Sunday, May 18, 2003

Not to worry!
The Sunday Times of South Africa reports that the UN is on the case - Zimbabwe elite 'looted DRC':
Key senior members of the Zimbabwe government are to be investigated by the United Nations for allegedly looting and illegally exploiting natural resources, including a fortune in diamonds, in the Democratic Republic of Congo.

According to UN sources in Nairobi, investigators are to travel to Harare within days, where they will question, among others, the Speaker of the Zimbabwean parliament and former National Security Minister Emmerson Mnangagwa - the man widely tipped as a possible successor to President Robert Mugabe.

Mnangagwa was identified in a UN report on the looting of Congo, released in October last year, as the "key strategist" for the Zimbabwean branch of an elite network that benefited from a variety of criminal activities in Congo, including theft, embezzlement and the diversion of public funds, undervaluation of goods, smuggling, false invoicing, nonpayment of taxes, kickbacks to public officials and outright bribery.
The report was from last October and the "investigators" are showing up now? Another UN snoozer.
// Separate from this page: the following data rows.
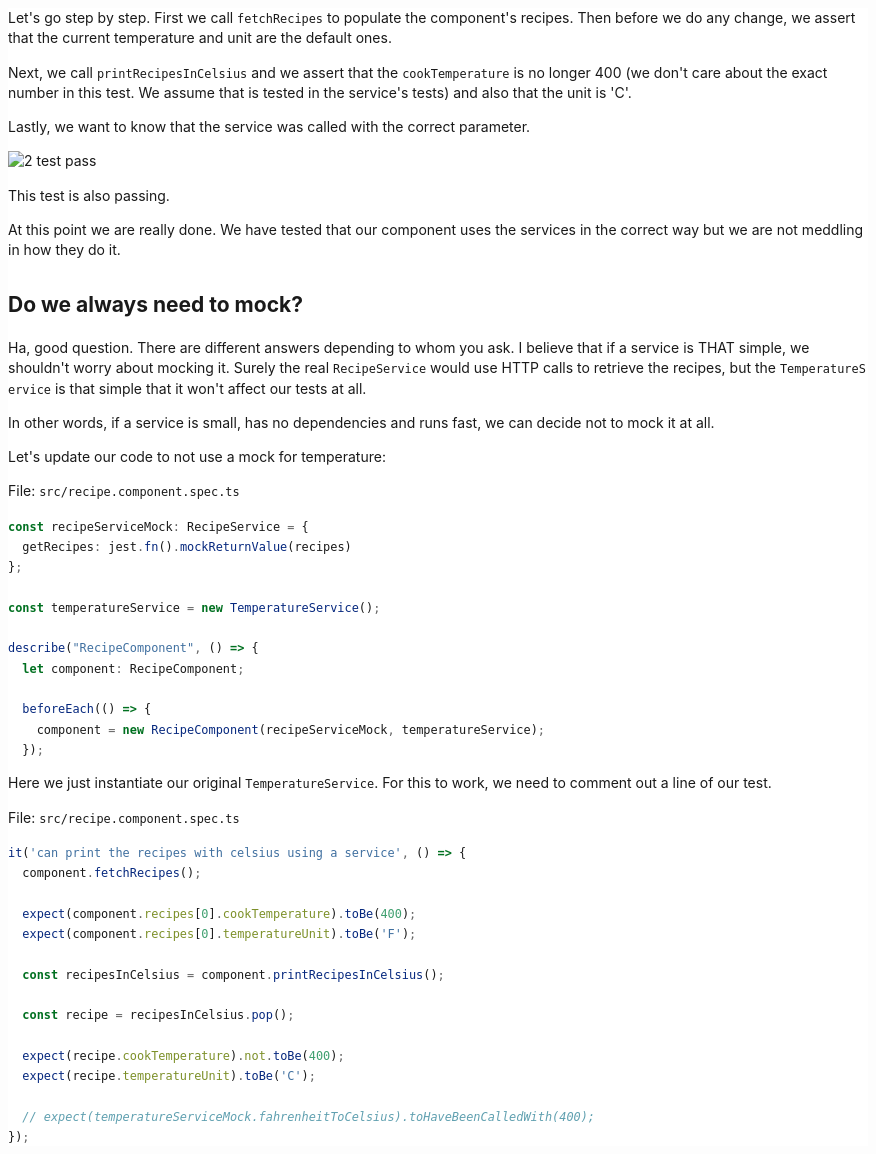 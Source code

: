 Let's go step by step. First we call `fetchRecipes` to populate the component's recipes. Then before we do any change, we assert that the current temperature and unit are the default ones.

Next, we call `printRecipesInCelsius` and we assert that the `cookTemperature` is no longer 400 (we don't care about the exact number in this test. We assume that is tested in the service's tests) and also that the unit is 'C'.

Lastly, we want to know that the service was called with the correct parameter.

![2 test pass](/images/posts/testing/mocks/3.png)

This test is also passing.

At this point we are really done. We have tested that our component uses the services in the correct way but we are not meddling in how they do it.

## Do we always need to mock?

Ha, good question. There are different answers depending to whom you ask. I believe that if a service is THAT simple, we shouldn't worry about mocking it. Surely the real `RecipeService` would use HTTP calls to retrieve the recipes, but the `TemperatureService` is that simple that it won't affect our tests at all.

In other words, if a service is small, has no dependencies and runs fast, we can decide not to mock it at all.

Let's update our code to not use a mock for temperature:

File: `src/recipe.component.spec.ts`

```typescript {hl_lines=[5, 11]}
const recipeServiceMock: RecipeService = {
  getRecipes: jest.fn().mockReturnValue(recipes)
};

const temperatureService = new TemperatureService();

describe("RecipeComponent", () => {
  let component: RecipeComponent;

  beforeEach(() => {
    component = new RecipeComponent(recipeServiceMock, temperatureService);
  });
```

Here we just instantiate our original `TemperatureService`. For this to work, we need to comment out a line of our test.

File: `src/recipe.component.spec.ts`

```typescript {hl_lines=[14]}
it('can print the recipes with celsius using a service', () => {
  component.fetchRecipes();

  expect(component.recipes[0].cookTemperature).toBe(400);
  expect(component.recipes[0].temperatureUnit).toBe('F');

  const recipesInCelsius = component.printRecipesInCelsius();

  const recipe = recipesInCelsius.pop();

  expect(recipe.cookTemperature).not.toBe(400);
  expect(recipe.temperatureUnit).toBe('C');
  
  // expect(temperatureServiceMock.fahrenheitToCelsius).toHaveBeenCalledWith(400);
});
```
Also via the Times, Bobby Mugabe lives it up down south on a road trip to South Africa "to attend a graduation ceremony at Fort Hare University in the Eastern Cape and the funeral of ANC stalwart Walter Sisulu." Aside from the usual conspicuous consumption details of any Mugabe activity, we find:
Mugabe was warmly welcomed to the university by controversial praise singer Jongela Nojozi, who praised him for "chasing the whites" out of Zimbabwe. Mugabe smiled as Nojozi, dressed in furs and skins and wielding a spear, called on him to "please, please chase them from our land".
Nothing like a graduation with a festive air!

It sounds like ole Jongela would have been a less boring choice than Phil Donahue for North Carolina State. And their acts are about the same.